Fear gives way to hysteria in the village and, when the sickness spreads to her family, Sara finds herself locked away by neighbours she has trusted for years. And, as her husband – and then others – begin to die, the cost no longer seems so unthinkable.
The price that I ask, from one willing to pay… A human life.
I’m looking forward to the historical and supernatural threaded through The Plague Charmer and I’m sure there will be plenty of darkness alongside the fear.
There is one other debut novel I wanted to share with you which is on my radar but not publishing until January. The Bear and the Nightingale is a coming of age story inspired by a Russian Fairy-tale … because I loved Uprooted I think this will strike a chord with me too!
In a village at the edge of the wilderness of northern Russia, where the winds blow cold and the snow falls many months of the year, a stranger with piercing blue eyes presents a new father with a gift – a precious jewel on a delicate chain,intended for his young daughter.
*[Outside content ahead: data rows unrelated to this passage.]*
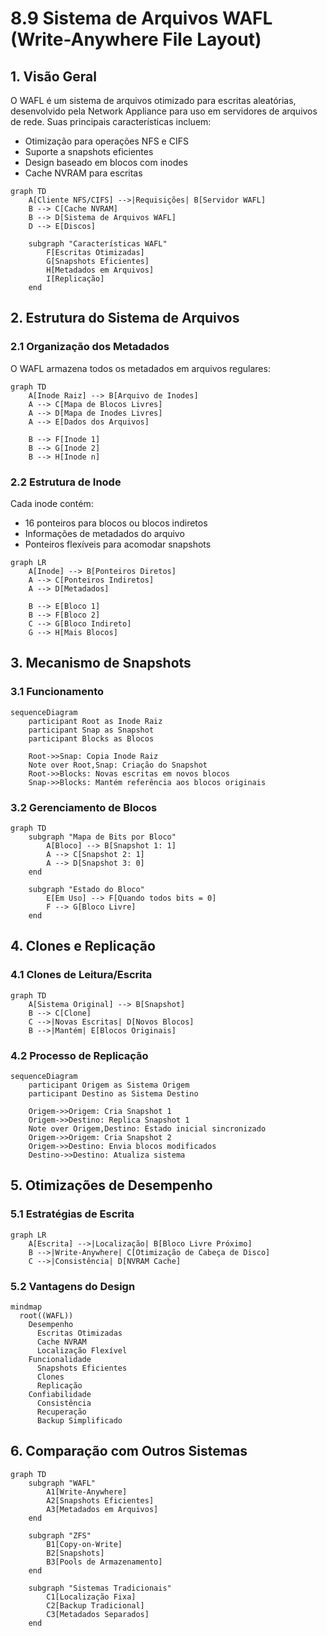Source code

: # 8.9 Sistema de Arquivos WAFL (Write-Anywhere File Layout)

## 1. Visão Geral

O WAFL é um sistema de arquivos otimizado para escritas aleatórias, desenvolvido pela Network Appliance para uso em servidores de arquivos de rede. Suas principais características incluem:

- Otimização para operações NFS e CIFS
- Suporte a snapshots eficientes
- Design baseado em blocos com inodes
- Cache NVRAM para escritas

```mermaid
graph TD
    A[Cliente NFS/CIFS] -->|Requisições| B[Servidor WAFL]
    B --> C[Cache NVRAM]
    B --> D[Sistema de Arquivos WAFL]
    D --> E[Discos]
    
    subgraph "Características WAFL"
        F[Escritas Otimizadas]
        G[Snapshots Eficientes]
        H[Metadados em Arquivos]
        I[Replicação]
    end
```

## 2. Estrutura do Sistema de Arquivos

### 2.1 Organização dos Metadados

O WAFL armazena todos os metadados em arquivos regulares:

```mermaid
graph TD
    A[Inode Raiz] --> B[Arquivo de Inodes]
    A --> C[Mapa de Blocos Livres]
    A --> D[Mapa de Inodes Livres]
    A --> E[Dados dos Arquivos]
    
    B --> F[Inode 1]
    B --> G[Inode 2]
    B --> H[Inode n]
```

### 2.2 Estrutura de Inode

Cada inode contém:
- 16 ponteiros para blocos ou blocos indiretos
- Informações de metadados do arquivo
- Ponteiros flexíveis para acomodar snapshots

```mermaid
graph LR
    A[Inode] --> B[Ponteiros Diretos]
    A --> C[Ponteiros Indiretos]
    A --> D[Metadados]
    
    B --> E[Bloco 1]
    B --> F[Bloco 2]
    C --> G[Bloco Indireto]
    G --> H[Mais Blocos]
```

## 3. Mecanismo de Snapshots

### 3.1 Funcionamento

```mermaid
sequenceDiagram
    participant Root as Inode Raiz
    participant Snap as Snapshot
    participant Blocks as Blocos
    
    Root->>Snap: Copia Inode Raiz
    Note over Root,Snap: Criação do Snapshot
    Root->>Blocks: Novas escritas em novos blocos
    Snap->>Blocks: Mantém referência aos blocos originais
```

### 3.2 Gerenciamento de Blocos

```mermaid
graph TD
    subgraph "Mapa de Bits por Bloco"
        A[Bloco] --> B[Snapshot 1: 1]
        A --> C[Snapshot 2: 1]
        A --> D[Snapshot 3: 0]
    end
    
    subgraph "Estado do Bloco"
        E[Em Uso] --> F[Quando todos bits = 0]
        F --> G[Bloco Livre]
    end
```

## 4. Clones e Replicação

### 4.1 Clones de Leitura/Escrita

```mermaid
graph TD
    A[Sistema Original] --> B[Snapshot]
    B --> C[Clone]
    C -->|Novas Escritas| D[Novos Blocos]
    B -->|Mantém| E[Blocos Originais]
```

### 4.2 Processo de Replicação

```mermaid
sequenceDiagram
    participant Origem as Sistema Origem
    participant Destino as Sistema Destino
    
    Origem->>Origem: Cria Snapshot 1
    Origem->>Destino: Replica Snapshot 1
    Note over Origem,Destino: Estado inicial sincronizado
    Origem->>Origem: Cria Snapshot 2
    Origem->>Destino: Envia blocos modificados
    Destino->>Destino: Atualiza sistema
```

## 5. Otimizações de Desempenho

### 5.1 Estratégias de Escrita

```mermaid
graph LR
    A[Escrita] -->|Localização| B[Bloco Livre Próximo]
    B -->|Write-Anywhere| C[Otimização de Cabeça de Disco]
    C -->|Consistência| D[NVRAM Cache]
```

### 5.2 Vantagens do Design

```mermaid
mindmap
  root((WAFL))
    Desempenho
      Escritas Otimizadas
      Cache NVRAM
      Localização Flexível
    Funcionalidade
      Snapshots Eficientes
      Clones
      Replicação
    Confiabilidade
      Consistência
      Recuperação
      Backup Simplificado
```

## 6. Comparação com Outros Sistemas

```mermaid
graph TD
    subgraph "WAFL"
        A1[Write-Anywhere]
        A2[Snapshots Eficientes]
        A3[Metadados em Arquivos]
    end
    
    subgraph "ZFS"
        B1[Copy-on-Write]
        B2[Snapshots]
        B3[Pools de Armazenamento]
    end
    
    subgraph "Sistemas Tradicionais"
        C1[Localização Fixa]
        C2[Backup Tradicional]
        C3[Metadados Separados]
    end
```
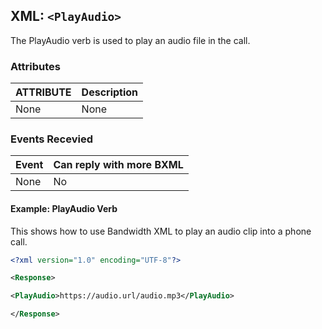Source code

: 
## XML: `<PlayAudio>`
The PlayAudio verb is used to play an audio file in the call.


### Attributes
| ATTRIBUTE | Description                                                                                                     |
|:----------|:----------------------------------------------------------------------------------------------------------------|
|None| None|


### Events Recevied

| Event | Can reply with more BXML |
|:------|:-------------------------|
| None  | No                       |


#### Example:  PlayAudio Verb
This shows how to use Bandwidth XML to play an audio clip into a phone call.



```XML
<?xml version="1.0" encoding="UTF-8"?>

<Response>

<PlayAudio>https://audio.url/audio.mp3</PlayAudio>

</Response>
```


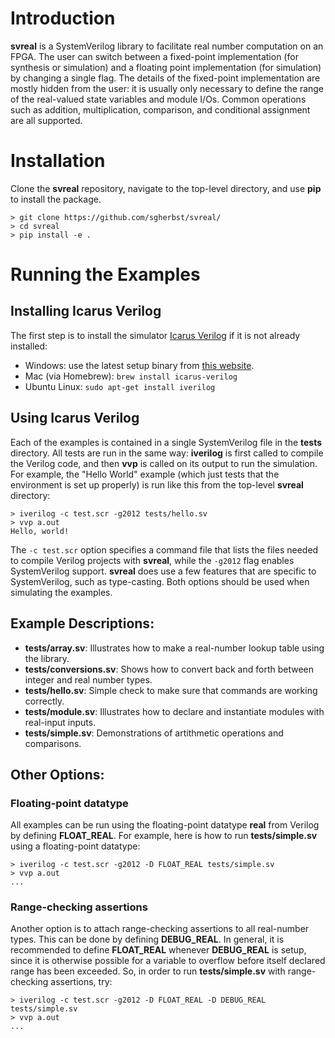 # Introduction

**svreal** is a SystemVerilog library to facilitate real number computation on an FPGA.  The user can switch between a fixed-point implementation (for synthesis or simulation) and a floating point implementation (for simulation) by changing a single flag.  The details of the fixed-point implementation are mostly hidden from the user: it is usually only necessary to define the range of the real-valued state variables and module I/Os.  Common operations such as addition, multiplication, comparison, and conditional assignment are all supported.

# Installation

Clone the **svreal** repository, navigate to the top-level directory, and use **pip** to install the package.

```shell
> git clone https://github.com/sgherbst/svreal/
> cd svreal
> pip install -e .
```

# Running the Examples

## Installing Icarus Verilog
The first step is to install the simulator [Icarus Verilog](http://iverilog.icarus.com) if it is not already installed:
* Windows: use the latest setup binary from [this website](http://bleyer.org/icarus/).
* Mac (via Homebrew): `brew install icarus-verilog`
* Ubuntu Linux: `sudo apt-get install iverilog`

## Using Icarus Verilog
Each of the examples is contained in a single SystemVerilog file in the **tests** directory.  All tests are run in the same way: **iverilog** is first called to compile the Verilog code, and then **vvp** is called on its output to run the simulation.  For example, the "Hello World" example (which just tests that the environment is set up properly) is run like this from the top-level **svreal** directory:
```shell
> iverilog -c test.scr -g2012 tests/hello.sv
> vvp a.out
Hello, world!
```
The `-c test.scr` option specifies a command file that lists the files needed to compile Verilog projects with **svreal**, while the `-g2012` flag enables SystemVerilog support.  **svreal** does use a few features that are specific to SystemVerilog, such as type-casting.  Both options should be used when simulating the examples.
## Example Descriptions:
* **tests/array.sv**: Illustrates how to make a real-number lookup table using the library.
* **tests/conversions.sv**: Shows how to convert back and forth between integer and real number types.
* **tests/hello.sv**: Simple check to make sure that commands are working correctly.
* **tests/module.sv**: Illustrates how to declare and instantiate modules with real-input inputs.
* **tests/simple.sv**: Demonstrations of artithmetic operations and comparisons.

## Other Options:
### Floating-point datatype
All examples can be run using the floating-point datatype **real** from Verilog by defining **FLOAT_REAL**.  For example, here is how to run **tests/simple.sv** using a floating-point datatype:
```shell
> iverilog -c test.scr -g2012 -D FLOAT_REAL tests/simple.sv
> vvp a.out
...
```
### Range-checking assertions
Another option is to attach range-checking assertions to all real-number types.  This can be done by defining **DEBUG_REAL**.  In general, it is recommended to define **FLOAT_REAL** whenever **DEBUG_REAL** is setup, since it is otherwise possible for a variable to overflow before itself declared range has been exceeded.  So, in order to run **tests/simple.sv** with range-checking assertions, try:
```shell
> iverilog -c test.scr -g2012 -D FLOAT_REAL -D DEBUG_REAL tests/simple.sv
> vvp a.out
...
```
Uncertain of its meaning, the father hides the gift away and his daughter, Vasya, grows up a wild, wilful girl, to the chagrin of her family. But when mysterious forces threaten the happiness of their village, Vasya discovers that, armed only with the necklace, she may be the only one who can keep the darkness at bay.
It sounds like another magical fairytale doesn’t it!
Reading is subjective and you will have different Halloween reads to mine. You’re very welcome to share your recommendations in the comments.